Le peuple oromo, d’où vient le nouveau premier ministre, consti­tue le groupe ethnique le plus important d’Ethiopie: il repré­sente plus de 35% de la popula­tion. Les Oromos vivent au nord comme au sud, mais provien­draient à l’origine d’une seule tribu d’éleveurs qui menait initialement une vie de nomades dans la région somalienne de la Corne de l’Afrique. Contraints par la séche­resse à se déplacer, ils se seraient repliés dans les terres plus fertiles du sud éthiopien; enfin, au XVe siècle, certains groupes oromos se seraient déplacés en Abyssinie.

Les Oromos sont constitués de divers groupes, eux-mêmes composés de nombreuses tribus (Arsi, Borona, Kotu, Wergi, etc.), et chacune a adopté un mode de vie adapté au climat ambiant: dans les Hautes Terres et dans la région de Hara, ils pratiquent l’agriculture; dans les Basses Terres, ce sont des pasteurs semi-nomades.

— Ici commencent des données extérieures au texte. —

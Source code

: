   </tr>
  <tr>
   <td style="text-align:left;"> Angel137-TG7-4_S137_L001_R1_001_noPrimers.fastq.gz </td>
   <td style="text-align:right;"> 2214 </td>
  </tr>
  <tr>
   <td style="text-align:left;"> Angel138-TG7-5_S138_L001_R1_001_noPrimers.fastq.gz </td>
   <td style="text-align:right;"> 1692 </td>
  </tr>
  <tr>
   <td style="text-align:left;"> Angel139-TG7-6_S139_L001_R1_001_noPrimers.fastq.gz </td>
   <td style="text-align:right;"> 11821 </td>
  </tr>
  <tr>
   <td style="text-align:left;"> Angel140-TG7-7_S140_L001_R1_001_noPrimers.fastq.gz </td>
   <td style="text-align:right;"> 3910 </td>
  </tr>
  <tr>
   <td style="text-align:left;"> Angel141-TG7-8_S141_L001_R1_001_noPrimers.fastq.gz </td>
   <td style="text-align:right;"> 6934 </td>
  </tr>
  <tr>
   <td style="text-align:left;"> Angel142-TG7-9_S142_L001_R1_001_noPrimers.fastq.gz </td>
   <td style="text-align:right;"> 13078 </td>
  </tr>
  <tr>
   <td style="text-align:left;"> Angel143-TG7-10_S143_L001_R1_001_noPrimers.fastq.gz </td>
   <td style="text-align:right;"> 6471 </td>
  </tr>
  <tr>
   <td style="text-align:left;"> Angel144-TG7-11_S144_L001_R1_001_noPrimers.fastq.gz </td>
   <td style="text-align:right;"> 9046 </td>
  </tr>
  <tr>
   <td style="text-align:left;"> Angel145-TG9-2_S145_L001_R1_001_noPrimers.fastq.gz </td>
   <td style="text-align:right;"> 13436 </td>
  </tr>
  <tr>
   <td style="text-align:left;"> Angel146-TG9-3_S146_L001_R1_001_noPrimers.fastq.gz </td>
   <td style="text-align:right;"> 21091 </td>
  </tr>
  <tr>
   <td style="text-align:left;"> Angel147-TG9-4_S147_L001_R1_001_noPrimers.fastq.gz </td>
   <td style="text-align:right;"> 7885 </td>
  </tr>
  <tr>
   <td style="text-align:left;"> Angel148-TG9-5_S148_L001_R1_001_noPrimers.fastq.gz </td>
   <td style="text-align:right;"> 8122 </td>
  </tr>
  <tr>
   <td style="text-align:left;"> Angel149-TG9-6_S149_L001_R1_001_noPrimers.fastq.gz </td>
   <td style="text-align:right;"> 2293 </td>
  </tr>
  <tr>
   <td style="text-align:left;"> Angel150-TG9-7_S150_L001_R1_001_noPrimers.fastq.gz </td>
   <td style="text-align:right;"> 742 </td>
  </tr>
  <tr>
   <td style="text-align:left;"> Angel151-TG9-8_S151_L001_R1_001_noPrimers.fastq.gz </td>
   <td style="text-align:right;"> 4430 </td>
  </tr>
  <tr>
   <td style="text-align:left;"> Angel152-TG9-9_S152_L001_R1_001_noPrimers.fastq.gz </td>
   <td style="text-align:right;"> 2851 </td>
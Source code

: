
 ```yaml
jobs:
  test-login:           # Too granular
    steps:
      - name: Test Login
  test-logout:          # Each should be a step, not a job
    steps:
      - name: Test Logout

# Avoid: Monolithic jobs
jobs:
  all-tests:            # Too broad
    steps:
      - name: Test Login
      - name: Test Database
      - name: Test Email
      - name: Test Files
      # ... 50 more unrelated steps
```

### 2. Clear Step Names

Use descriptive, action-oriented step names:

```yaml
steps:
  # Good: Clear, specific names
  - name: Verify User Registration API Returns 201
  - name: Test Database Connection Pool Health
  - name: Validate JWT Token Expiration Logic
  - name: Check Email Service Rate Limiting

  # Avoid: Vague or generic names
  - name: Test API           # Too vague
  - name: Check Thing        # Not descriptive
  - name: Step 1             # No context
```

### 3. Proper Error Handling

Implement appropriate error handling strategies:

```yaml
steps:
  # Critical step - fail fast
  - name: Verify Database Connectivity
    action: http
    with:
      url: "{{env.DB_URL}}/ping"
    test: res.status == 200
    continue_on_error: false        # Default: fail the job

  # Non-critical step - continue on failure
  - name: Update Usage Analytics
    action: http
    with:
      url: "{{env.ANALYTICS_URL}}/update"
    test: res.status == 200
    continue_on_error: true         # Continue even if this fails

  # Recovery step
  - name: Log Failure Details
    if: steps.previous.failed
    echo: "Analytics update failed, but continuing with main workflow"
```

Cependant, les Oromos se considèrent toujours comme des citoyens de seconde zone. Ils accu­sent l’élite tigréenne de continuer de dominer, en particulier l’armée et les services de sécurité, ainsi que l’immense secteur écono­mique public et parapublic, d’avoir déployé partout une hiérarchie omniprésente, occulte mais de facto décisionnelle, et, très concrè­tement, d’être derrière les expul­sions massives de terre pour faire place aux investisseurs. D’où, à partir de 2015, la plus grande vague de manifestations depuis 1991, durement réprimée: au moins un millier de morts et des dizaines de milliers d’arrestations. Dix mois d’état d’urgence n’ont pas calmé les choses.